Patrimoine Lors de chantiers de construction, il arrive aux entreprises de génie civil de faire d'étranges découvertes, squelettes par-ci, tombeaux par-là. Ces témoins de vestiges cachés dans nos sous-sols peuvent à tout moment se rappeler à notre bon souvenir pendant des travaux. Anciennes constructions, objets antiques ou dépôts naturels fossilisés: il s'agit là de notre «patrimoine enfoui». Si la présence de ces éléments est soupçonnée à certains endroits, elle peut aussi se révéler totalement inattendue ailleurs. Qu'advient-il en cas de découverte? Comment traiter les trésors déterrés? Les constructions d'aujourd'hui ne menacent-elles pas notre histoire? Par le projet «Mémoire 21 Valais-Wallis», l'Association valaisanne d'archéologie vise à créer un engagement collectif pour la préservation de nos trésors du passé. Eclairage. Présidente de l'Association valaisanne d'archéologie et responsable du projet «Mémoire 21 Valais-Wallis», Claire Epiney-Nicoud déplore que certaines découvertes ne puissent être mises en valeur faute de moyens et s'inquiète de voir une partie de notre patrimoine disparaitre sous l'assaut des bulldozers. Mais elle est convaincue que des compromis peuvent être trouvés entre les bâtisseurs et les défenseurs de nos richesses patrimoniales.

ARIA SA

Valérie Passello

Le 28 août dernier, une tombe antique était découverte par des ouvriers à Collombey, sur le chantier du thermoréseau de la Satom. Idem à Saint-Maurice en 2013, où les travaux de l'Avenue d'Agaune ont révélé la présence d'importants vestiges, dont des tombes burgondes, aux abords de l'Abbaye. Et en 2010, c'est à Bex que les restes de 118 défunts reposant là depuis le Moyen-Âge ont été découverts lors des travaux de réfection de la rue du Midi à Bex.
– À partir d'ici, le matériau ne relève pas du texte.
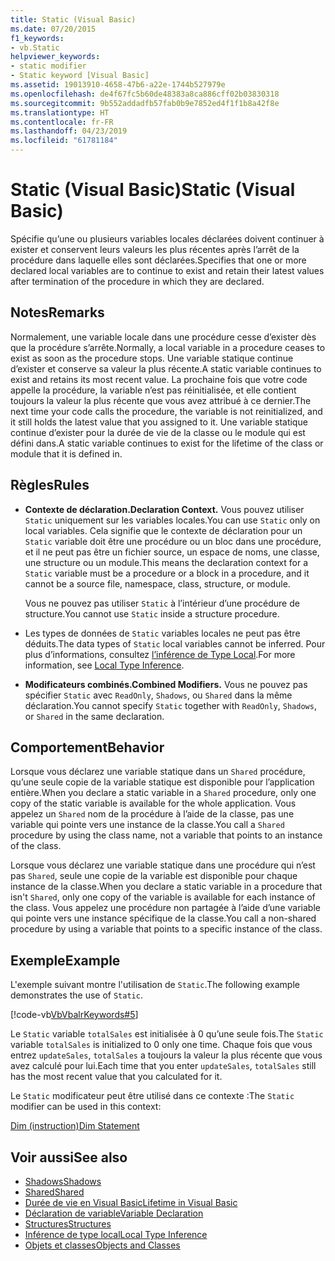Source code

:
 ```yaml
---
title: Static (Visual Basic)
ms.date: 07/20/2015
f1_keywords:
- vb.Static
helpviewer_keywords:
- static modifier
- Static keyword [Visual Basic]
ms.assetid: 19013910-4658-47b6-a22e-1744b527979e
ms.openlocfilehash: de4f67fc5b60de48383a8ca886cff02b03830318
ms.sourcegitcommit: 9b552addadfb57fab0b9e7852ed4f1f1b8a42f8e
ms.translationtype: HT
ms.contentlocale: fr-FR
ms.lasthandoff: 04/23/2019
ms.locfileid: "61781184"
---
```

# <a name="static-visual-basic"></a><span data-ttu-id="3c936-102">Static (Visual Basic)</span><span class="sxs-lookup"><span data-stu-id="3c936-102">Static (Visual Basic)</span></span>
<span data-ttu-id="3c936-103">Spécifie qu’une ou plusieurs variables locales déclarées doivent continuer à exister et conservent leurs valeurs les plus récentes après l’arrêt de la procédure dans laquelle elles sont déclarées.</span><span class="sxs-lookup"><span data-stu-id="3c936-103">Specifies that one or more declared local variables are to continue to exist and retain their latest values after termination of the procedure in which they are declared.</span></span>  
  
## <a name="remarks"></a><span data-ttu-id="3c936-104">Notes</span><span class="sxs-lookup"><span data-stu-id="3c936-104">Remarks</span></span>  
 <span data-ttu-id="3c936-105">Normalement, une variable locale dans une procédure cesse d’exister dès que la procédure s’arrête.</span><span class="sxs-lookup"><span data-stu-id="3c936-105">Normally, a local variable in a procedure ceases to exist as soon as the procedure stops.</span></span> <span data-ttu-id="3c936-106">Une variable statique continue d’exister et conserve sa valeur la plus récente.</span><span class="sxs-lookup"><span data-stu-id="3c936-106">A static variable continues to exist and retains its most recent value.</span></span> <span data-ttu-id="3c936-107">La prochaine fois que votre code appelle la procédure, la variable n’est pas réinitialisée, et elle contient toujours la valeur la plus récente que vous avez attribué à ce dernier.</span><span class="sxs-lookup"><span data-stu-id="3c936-107">The next time your code calls the procedure, the variable is not reinitialized, and it still holds the latest value that you assigned to it.</span></span> <span data-ttu-id="3c936-108">Une variable statique continue d’exister pour la durée de vie de la classe ou le module qui est défini dans.</span><span class="sxs-lookup"><span data-stu-id="3c936-108">A static variable continues to exist for the lifetime of the class or module that it is defined in.</span></span>  
  
## <a name="rules"></a><span data-ttu-id="3c936-109">Règles</span><span class="sxs-lookup"><span data-stu-id="3c936-109">Rules</span></span>  
  
- <span data-ttu-id="3c936-110">**Contexte de déclaration.**</span><span class="sxs-lookup"><span data-stu-id="3c936-110">**Declaration Context.**</span></span> <span data-ttu-id="3c936-111">Vous pouvez utiliser `Static` uniquement sur les variables locales.</span><span class="sxs-lookup"><span data-stu-id="3c936-111">You can use `Static` only on local variables.</span></span> <span data-ttu-id="3c936-112">Cela signifie que le contexte de déclaration pour un `Static` variable doit être une procédure ou un bloc dans une procédure, et il ne peut pas être un fichier source, un espace de noms, une classe, une structure ou un module.</span><span class="sxs-lookup"><span data-stu-id="3c936-112">This means the declaration context for a `Static` variable must be a procedure or a block in a procedure, and it cannot be a source file, namespace, class, structure, or module.</span></span>  
  
     <span data-ttu-id="3c936-113">Vous ne pouvez pas utiliser `Static` à l’intérieur d’une procédure de structure.</span><span class="sxs-lookup"><span data-stu-id="3c936-113">You cannot use `Static` inside a structure procedure.</span></span>  
  
- <span data-ttu-id="3c936-114">Les types de données de `Static` variables locales ne peut pas être déduits.</span><span class="sxs-lookup"><span data-stu-id="3c936-114">The data types of `Static` local variables cannot be inferred.</span></span> <span data-ttu-id="3c936-115">Pour plus d’informations, consultez [l’inférence de Type Local](../../../visual-basic/programming-guide/language-features/variables/local-type-inference.md).</span><span class="sxs-lookup"><span data-stu-id="3c936-115">For more information, see [Local Type Inference](../../../visual-basic/programming-guide/language-features/variables/local-type-inference.md).</span></span>  
  
- <span data-ttu-id="3c936-116">**Modificateurs combinés.**</span><span class="sxs-lookup"><span data-stu-id="3c936-116">**Combined Modifiers.**</span></span> <span data-ttu-id="3c936-117">Vous ne pouvez pas spécifier `Static` avec `ReadOnly`, `Shadows`, ou `Shared` dans la même déclaration.</span><span class="sxs-lookup"><span data-stu-id="3c936-117">You cannot specify `Static` together with `ReadOnly`, `Shadows`, or `Shared` in the same declaration.</span></span>  
  
## <a name="behavior"></a><span data-ttu-id="3c936-118">Comportement</span><span class="sxs-lookup"><span data-stu-id="3c936-118">Behavior</span></span>  
 <span data-ttu-id="3c936-119">Lorsque vous déclarez une variable statique dans un `Shared` procédure, qu’une seule copie de la variable statique est disponible pour l’application entière.</span><span class="sxs-lookup"><span data-stu-id="3c936-119">When you declare a static variable in a `Shared` procedure, only one copy of the static variable is available for the whole application.</span></span> <span data-ttu-id="3c936-120">Vous appelez un `Shared` nom de la procédure à l’aide de la classe, pas une variable qui pointe vers une instance de la classe.</span><span class="sxs-lookup"><span data-stu-id="3c936-120">You call a `Shared` procedure by using the class name, not a variable that points to an instance of the class.</span></span>  
  
 <span data-ttu-id="3c936-121">Lorsque vous déclarez une variable statique dans une procédure qui n’est pas `Shared`, seule une copie de la variable est disponible pour chaque instance de la classe.</span><span class="sxs-lookup"><span data-stu-id="3c936-121">When you declare a static variable in a procedure that isn't `Shared`, only one copy of the variable is available for each instance of the class.</span></span> <span data-ttu-id="3c936-122">Vous appelez une procédure non partagée à l’aide d’une variable qui pointe vers une instance spécifique de la classe.</span><span class="sxs-lookup"><span data-stu-id="3c936-122">You call a non-shared procedure by using a variable that points to a specific instance of the class.</span></span>  
  
## <a name="example"></a><span data-ttu-id="3c936-123">Exemple</span><span class="sxs-lookup"><span data-stu-id="3c936-123">Example</span></span>  
 <span data-ttu-id="3c936-124">L'exemple suivant montre l'utilisation de `Static`.</span><span class="sxs-lookup"><span data-stu-id="3c936-124">The following example demonstrates the use of `Static`.</span></span>  
  
 [!code-vb[VbVbalrKeywords#5](~/samples/snippets/visualbasic/VS_Snippets_VBCSharp/VbVbalrKeywords/VB/Class1.vb#5)]  
  
 <span data-ttu-id="3c936-125">Le `Static` variable `totalSales` est initialisée à 0 qu’une seule fois.</span><span class="sxs-lookup"><span data-stu-id="3c936-125">The `Static` variable `totalSales` is initialized to 0 only one time.</span></span> <span data-ttu-id="3c936-126">Chaque fois que vous entrez `updateSales`, `totalSales` a toujours la valeur la plus récente que vous avez calculé pour lui.</span><span class="sxs-lookup"><span data-stu-id="3c936-126">Each time that you enter `updateSales`, `totalSales` still has the most recent value that you calculated for it.</span></span>  
  
 <span data-ttu-id="3c936-127">Le `Static` modificateur peut être utilisé dans ce contexte :</span><span class="sxs-lookup"><span data-stu-id="3c936-127">The `Static` modifier can be used in this context:</span></span>  
  
 [<span data-ttu-id="3c936-128">Dim (instruction)</span><span class="sxs-lookup"><span data-stu-id="3c936-128">Dim Statement</span></span>](../../../visual-basic/language-reference/statements/dim-statement.md)  
  
## <a name="see-also"></a><span data-ttu-id="3c936-129">Voir aussi</span><span class="sxs-lookup"><span data-stu-id="3c936-129">See also</span></span>

- [<span data-ttu-id="3c936-130">Shadows</span><span class="sxs-lookup"><span data-stu-id="3c936-130">Shadows</span></span>](../../../visual-basic/language-reference/modifiers/shadows.md)
- [<span data-ttu-id="3c936-131">Shared</span><span class="sxs-lookup"><span data-stu-id="3c936-131">Shared</span></span>](../../../visual-basic/language-reference/modifiers/shared.md)
- [<span data-ttu-id="3c936-132">Durée de vie en Visual Basic</span><span class="sxs-lookup"><span data-stu-id="3c936-132">Lifetime in Visual Basic</span></span>](../../../visual-basic/programming-guide/language-features/declared-elements/lifetime.md)
- [<span data-ttu-id="3c936-133">Déclaration de variable</span><span class="sxs-lookup"><span data-stu-id="3c936-133">Variable Declaration</span></span>](../../../visual-basic/programming-guide/language-features/variables/variable-declaration.md)
- [<span data-ttu-id="3c936-134">Structures</span><span class="sxs-lookup"><span data-stu-id="3c936-134">Structures</span></span>](../../../visual-basic/programming-guide/language-features/data-types/structures.md)
- [<span data-ttu-id="3c936-135">Inférence de type local</span><span class="sxs-lookup"><span data-stu-id="3c936-135">Local Type Inference</span></span>](../../../visual-basic/programming-guide/language-features/variables/local-type-inference.md)
- [<span data-ttu-id="3c936-136">Objets et classes</span><span class="sxs-lookup"><span data-stu-id="3c936-136">Objects and Classes</span></span>](../../../visual-basic/programming-guide/language-features/objects-and-classes/index.md)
Nombreux sont les exemples de trouvailles sur des chantiers, toujours largement relayées par les médias, sans doute pour leur caractère fascinant. «La découverte fortuite de vestiges, d'objets archéologiques ou de curiosités naturelles, effectuée en dehors d'une recherche dûment autorisée, doit être immédiatement annoncée au Département des Travaux Publics Aménagements et Transports, qui déléguera le personnel compétent sur les lieux. Les travaux ou activités qui ont produit la trouvaille doivent être suspendus à l'endroit de la découverte, s'ils sont de nature à porter atteinte aux vestiges. Aucun objet ne doit être déplacé, et les vestiges découverts seront protégés de manière à n'être ni endommagés, ni dérobés», indique la loi du 10 décembre 1969 sur la protection de la nature, des monuments et des sites.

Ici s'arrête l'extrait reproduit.